SASSA trims post office deal, opts for new tender
Social development minister Bathabile Dlamini yesterday said the South African Post Office (SAPO) is "incapacitated" to issue South African Social Security Agency (SASSA) grants.
Dlamini yesterday held a press briefing at a hotel in East London to give an update on the social grant payments. This was after she skipped two meetings at Parliament where she was supposed to provide the update.
According to Dlamini, SAPO was awarded the provision of a payment system and requested to respond to the offer by 25 October.
The conditions attached to the award were: SAPO should accede to providing the service it was found competent to deliver; deliverables be met within the prescribed timeframes; SAPO provides written confirmation of its financial reserves equal to at least three months as per the request for proposal (RFP); quoted price be subjected to negotiations; and that SASSA will have real-time and direct access to payment data.
On the requirement to provide card body production and distribution, the minister said the bid evaluation process discovered SAPO can only produce 2.4 million cards per annum as opposed to the minimum requirement of 4.2 million cards per annum stipulated in the RFP.
She added the RFP also required SAPO to disclose if any of the services or work in the RFP would be sub-contracted and to whom it would be sub-contracted to.
"However, SAPO did not disclose this information even after being requested through correspondence sent to them. It should be noted that in its bid documents, contrary to its response, SAPO mentioned that a reputable supplier will provide bank cards," said Dlamini.
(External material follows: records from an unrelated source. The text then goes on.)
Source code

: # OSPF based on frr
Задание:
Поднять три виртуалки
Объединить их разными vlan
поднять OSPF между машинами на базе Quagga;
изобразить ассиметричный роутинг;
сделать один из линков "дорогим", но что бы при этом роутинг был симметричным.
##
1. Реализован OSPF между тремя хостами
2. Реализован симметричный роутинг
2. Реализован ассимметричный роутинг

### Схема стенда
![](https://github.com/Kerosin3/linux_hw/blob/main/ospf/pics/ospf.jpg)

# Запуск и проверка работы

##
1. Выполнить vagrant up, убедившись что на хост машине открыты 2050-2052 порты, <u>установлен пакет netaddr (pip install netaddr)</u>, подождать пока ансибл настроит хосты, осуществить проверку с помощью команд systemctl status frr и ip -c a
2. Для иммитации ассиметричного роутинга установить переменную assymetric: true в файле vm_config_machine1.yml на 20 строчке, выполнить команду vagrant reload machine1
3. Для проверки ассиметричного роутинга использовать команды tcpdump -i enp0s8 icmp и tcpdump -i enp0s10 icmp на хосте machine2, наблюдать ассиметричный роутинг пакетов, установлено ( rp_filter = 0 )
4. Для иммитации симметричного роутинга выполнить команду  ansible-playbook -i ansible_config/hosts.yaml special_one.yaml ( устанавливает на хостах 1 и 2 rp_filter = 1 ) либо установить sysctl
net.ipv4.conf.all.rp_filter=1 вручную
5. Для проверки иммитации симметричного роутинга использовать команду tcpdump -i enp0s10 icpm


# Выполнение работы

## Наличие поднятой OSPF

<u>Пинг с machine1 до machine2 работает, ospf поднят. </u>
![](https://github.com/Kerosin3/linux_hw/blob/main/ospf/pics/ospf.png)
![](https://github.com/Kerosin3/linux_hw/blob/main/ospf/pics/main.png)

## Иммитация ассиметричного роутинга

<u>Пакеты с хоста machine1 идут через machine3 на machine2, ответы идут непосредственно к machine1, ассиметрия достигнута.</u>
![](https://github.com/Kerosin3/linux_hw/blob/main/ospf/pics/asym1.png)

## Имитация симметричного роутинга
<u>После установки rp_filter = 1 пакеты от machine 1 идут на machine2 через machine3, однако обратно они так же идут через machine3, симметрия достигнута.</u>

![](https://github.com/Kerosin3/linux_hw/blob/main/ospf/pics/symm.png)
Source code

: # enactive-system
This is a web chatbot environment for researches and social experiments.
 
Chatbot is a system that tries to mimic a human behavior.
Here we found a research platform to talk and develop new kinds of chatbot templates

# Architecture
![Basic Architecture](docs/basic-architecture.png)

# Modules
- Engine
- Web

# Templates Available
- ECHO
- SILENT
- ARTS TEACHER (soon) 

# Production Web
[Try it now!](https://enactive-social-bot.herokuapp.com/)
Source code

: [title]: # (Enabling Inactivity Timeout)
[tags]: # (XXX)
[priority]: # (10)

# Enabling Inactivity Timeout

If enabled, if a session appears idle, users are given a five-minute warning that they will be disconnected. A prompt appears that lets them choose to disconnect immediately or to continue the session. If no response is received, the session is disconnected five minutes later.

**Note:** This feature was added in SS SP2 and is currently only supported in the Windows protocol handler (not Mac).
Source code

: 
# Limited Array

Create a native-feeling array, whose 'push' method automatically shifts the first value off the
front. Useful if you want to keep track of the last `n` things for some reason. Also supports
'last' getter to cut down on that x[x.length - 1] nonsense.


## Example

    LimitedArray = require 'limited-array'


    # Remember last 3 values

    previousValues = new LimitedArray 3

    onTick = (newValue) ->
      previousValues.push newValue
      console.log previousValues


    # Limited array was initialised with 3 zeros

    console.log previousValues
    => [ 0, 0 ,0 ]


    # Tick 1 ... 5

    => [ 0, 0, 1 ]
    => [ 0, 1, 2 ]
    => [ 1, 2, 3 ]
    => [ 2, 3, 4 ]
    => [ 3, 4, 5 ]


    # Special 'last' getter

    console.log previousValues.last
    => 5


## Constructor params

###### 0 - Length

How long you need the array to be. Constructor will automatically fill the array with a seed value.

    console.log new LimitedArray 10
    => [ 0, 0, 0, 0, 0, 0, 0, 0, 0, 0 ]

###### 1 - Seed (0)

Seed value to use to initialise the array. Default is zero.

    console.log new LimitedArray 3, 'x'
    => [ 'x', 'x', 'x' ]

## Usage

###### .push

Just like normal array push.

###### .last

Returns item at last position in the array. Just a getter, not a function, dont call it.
"This omission resulted in the bid committee being unable to assess the capacity of the SAPO sub-contractor, consequently making it impossible for SASSA to award the card body production element of the bid."
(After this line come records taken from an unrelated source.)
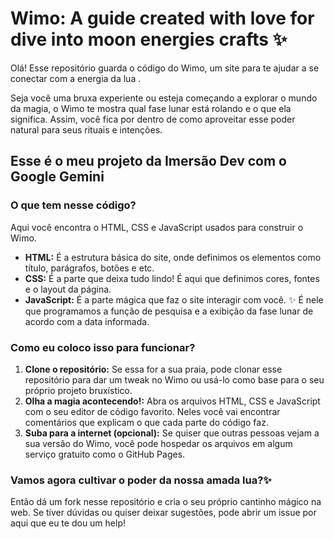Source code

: # Wimo: A guide created with love for dive into moon energies crafts ✨

Olá!  Esse repositório guarda o código do Wimo, um site para te ajudar a se conectar com a energia da lua . 

Seja você uma bruxa experiente ou esteja começando a explorar o mundo da magia, o Wimo te mostra qual fase lunar está rolando e o que ela significa. Assim, você fica por dentro de como aproveitar esse poder natural para seus rituais e intenções. 

## Esse é o meu projeto da Imersão Dev com o Google Gemini 

### O que tem nesse código? 

Aqui você encontra o HTML, CSS e JavaScript usados para construir o Wimo. 

* **HTML:** É a estrutura básica do site, onde definimos os elementos como título, parágrafos, botões e etc.
* **CSS:** É a parte que deixa tudo lindo!  É aqui que definimos cores, fontes e o layout da página.
* **JavaScript:** É a parte mágica que faz o site interagir com você. ✨ É nele que programamos a função de pesquisa e a exibição da fase lunar de acordo com a data informada.


### Como eu coloco isso para funcionar?

1. **Clone o repositório:** Se essa for a sua praia, pode clonar esse repositório para dar um tweak no Wimo ou usá-lo como base para o seu próprio projeto bruxístico.
2. **Olha a magia acontecendo!:** Abra os arquivos HTML, CSS e JavaScript com o seu editor de código favorito. Neles você vai encontrar comentários que explicam o que cada parte do código faz.
3. **Suba para a internet (opcional):** Se quiser que outras pessoas vejam a sua versão do Wimo, você pode hospedar os arquivos em algum serviço gratuito como o GitHub Pages.


### Vamos agora cultivar o poder da nossa amada lua?✨

Então dá um fork nesse repositório e cria o seu próprio cantinho mágico na web. Se tiver dúvidas ou quiser deixar sugestões, pode abrir um issue por aqui que eu te dou um help!
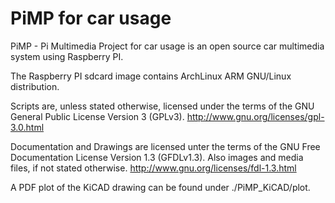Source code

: PiMP for car usage
==================

PiMP - Pi Multimedia Project for car usage is an open source car multimedia system using Raspberry PI.

The Raspberry PI sdcard image contains ArchLinux ARM GNU/Linux distribution.

Scripts are, unless stated otherwise, licensed under the terms of the GNU General Public License Version 3 (GPLv3).
http://www.gnu.org/licenses/gpl-3.0.html

Documentation and Drawings are licensed unter the terms of the GNU Free Documentation License Version 1.3 (GFDLv1.3).
Also images and media files, if not stated otherwise.
http://www.gnu.org/licenses/fdl-1.3.html

A PDF plot of the KiCAD drawing can be found under ./PiMP_KiCAD/plot.
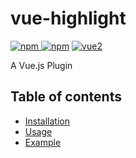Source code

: # vue-highlight

[![npm](https://img.shields.io/npm/v/vue-highlight.svg) ![npm](https://img.shields.io/npm/dm/vue-highlight.svg)](https://www.npmjs.com/package/vue-highlight)
[![vue2](https://img.shields.io/badge/vue-2.x-brightgreen.svg)](https://vuejs.org/)

A Vue.js Plugin

## Table of contents

- [Installation](#installation)
- [Usage](#usage)
- [Example](#example)
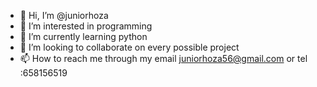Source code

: - 👋 Hi, I’m @juniorhoza
- 👀 I’m interested in programming
- 🌱 I’m currently learning python
- 💞️ I’m looking to collaborate on every possible project
- 📫 How to reach me through my email juniorhoza56@gmail.com or tel :658156519

<!---
juniorhoza/juniorhoza is a ✨ special ✨ repository because its `README.md` (this file) appears on your GitHub profile.
You can click the Preview link to take a look at your changes.
--->
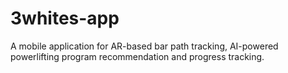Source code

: # 3whites-app
A mobile application for AR-based bar path tracking, AI-powered powerlifting program recommendation and progress tracking.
Another element of the bid that could not be awarded to SAPO, is the provision of banking services which included the provision of a special disbursement account with Financial Intelligence Centre Act or KnowYourCustomer exemption (17) and a EuroPay, MasterCard/Visa prepaid debit card with biometric proof of life as well as the provision of a biometric verification solution in line with the current exemptions afforded to SASSA by the Payment Association of SA, she pointed out.
"SAPO could only provide FICA Exemption (17) but did not propose a solution for dealing with large sums of deposits and could not propose a debit card linked to a special disbursement account. Another important aspect is that Postbank does not have a fully-fledged banking licence. This means SAPO cannot settle and acquire."
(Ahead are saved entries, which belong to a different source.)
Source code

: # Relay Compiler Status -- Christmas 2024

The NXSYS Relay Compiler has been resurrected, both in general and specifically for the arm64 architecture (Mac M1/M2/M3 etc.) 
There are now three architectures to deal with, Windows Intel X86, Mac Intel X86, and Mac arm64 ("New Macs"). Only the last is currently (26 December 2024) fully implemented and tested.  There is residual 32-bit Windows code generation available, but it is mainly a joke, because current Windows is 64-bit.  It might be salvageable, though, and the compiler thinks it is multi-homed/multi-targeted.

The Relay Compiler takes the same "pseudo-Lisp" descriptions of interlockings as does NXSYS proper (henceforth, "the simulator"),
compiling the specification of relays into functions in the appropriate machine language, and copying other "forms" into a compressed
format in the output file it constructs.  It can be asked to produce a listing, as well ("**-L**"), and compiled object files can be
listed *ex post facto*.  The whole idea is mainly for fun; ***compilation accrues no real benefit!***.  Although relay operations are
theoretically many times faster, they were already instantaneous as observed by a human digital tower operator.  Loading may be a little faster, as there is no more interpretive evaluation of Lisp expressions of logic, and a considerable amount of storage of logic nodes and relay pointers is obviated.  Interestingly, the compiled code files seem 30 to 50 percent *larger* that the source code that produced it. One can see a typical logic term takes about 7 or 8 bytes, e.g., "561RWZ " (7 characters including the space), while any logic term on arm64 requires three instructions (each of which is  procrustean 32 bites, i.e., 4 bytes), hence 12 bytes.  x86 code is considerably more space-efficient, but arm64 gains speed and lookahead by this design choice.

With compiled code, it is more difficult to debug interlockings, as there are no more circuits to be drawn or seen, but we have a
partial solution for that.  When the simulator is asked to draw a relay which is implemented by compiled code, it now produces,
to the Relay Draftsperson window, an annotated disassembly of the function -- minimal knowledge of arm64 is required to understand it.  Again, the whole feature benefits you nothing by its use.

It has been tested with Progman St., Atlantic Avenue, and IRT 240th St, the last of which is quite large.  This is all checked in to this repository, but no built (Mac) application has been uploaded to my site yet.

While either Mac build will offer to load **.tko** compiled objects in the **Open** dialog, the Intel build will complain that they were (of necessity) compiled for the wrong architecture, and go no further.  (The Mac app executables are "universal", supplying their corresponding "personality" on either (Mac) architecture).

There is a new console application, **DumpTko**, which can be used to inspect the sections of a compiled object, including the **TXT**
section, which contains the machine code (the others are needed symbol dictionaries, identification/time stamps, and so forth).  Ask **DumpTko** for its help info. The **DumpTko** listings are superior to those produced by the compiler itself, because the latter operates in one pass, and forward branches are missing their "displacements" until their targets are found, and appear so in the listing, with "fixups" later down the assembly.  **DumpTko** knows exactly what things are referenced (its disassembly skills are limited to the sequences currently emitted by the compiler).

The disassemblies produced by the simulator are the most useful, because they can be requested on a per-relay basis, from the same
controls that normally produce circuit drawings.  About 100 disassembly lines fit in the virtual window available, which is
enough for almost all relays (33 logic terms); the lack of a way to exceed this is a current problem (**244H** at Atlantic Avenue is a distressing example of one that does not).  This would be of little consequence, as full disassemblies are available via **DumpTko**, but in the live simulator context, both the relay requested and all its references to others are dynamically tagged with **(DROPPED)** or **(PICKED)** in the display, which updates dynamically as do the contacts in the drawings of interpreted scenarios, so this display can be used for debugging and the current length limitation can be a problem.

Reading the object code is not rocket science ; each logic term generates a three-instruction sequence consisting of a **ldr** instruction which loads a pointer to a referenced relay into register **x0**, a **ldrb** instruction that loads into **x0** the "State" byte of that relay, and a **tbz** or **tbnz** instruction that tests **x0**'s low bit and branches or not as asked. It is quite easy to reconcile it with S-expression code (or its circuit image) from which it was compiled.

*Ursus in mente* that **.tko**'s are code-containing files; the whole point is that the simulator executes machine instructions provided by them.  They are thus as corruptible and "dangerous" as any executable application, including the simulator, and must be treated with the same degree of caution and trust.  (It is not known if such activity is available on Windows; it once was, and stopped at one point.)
According to the minister, the SAPO infrastructure consists of approximately 2 700 points of service, of which more than 500 are agencies within retail stores. More than 1 200 have less than 100 square metres of operating space and this makes it impossible to expect this infrastructure to service millions of people, even if they were to be staggered, she said.
"SASSA will initiate another procurement process starting on 3 November in order to secure the three services which SAPO is not capable of providing. This procurement process will be concluded on the last week of February 2018 and an award will be announced. As part of business continuity, SASSA also facilitated the extension of its current payment card lifespan."
However, Dlamini said SASSA believes SAPO can participate in the distribution of social grants by supplementing the current distribution infrastructure with the SAPO brick-and-mortar outlets.
"This can be achieved in a very short space of time, through the deployment of ATMs and point of sale devices that provide cash back. Authentication and verification can be achieved through biometric and the testing of biometric enrolment should start in February 2018."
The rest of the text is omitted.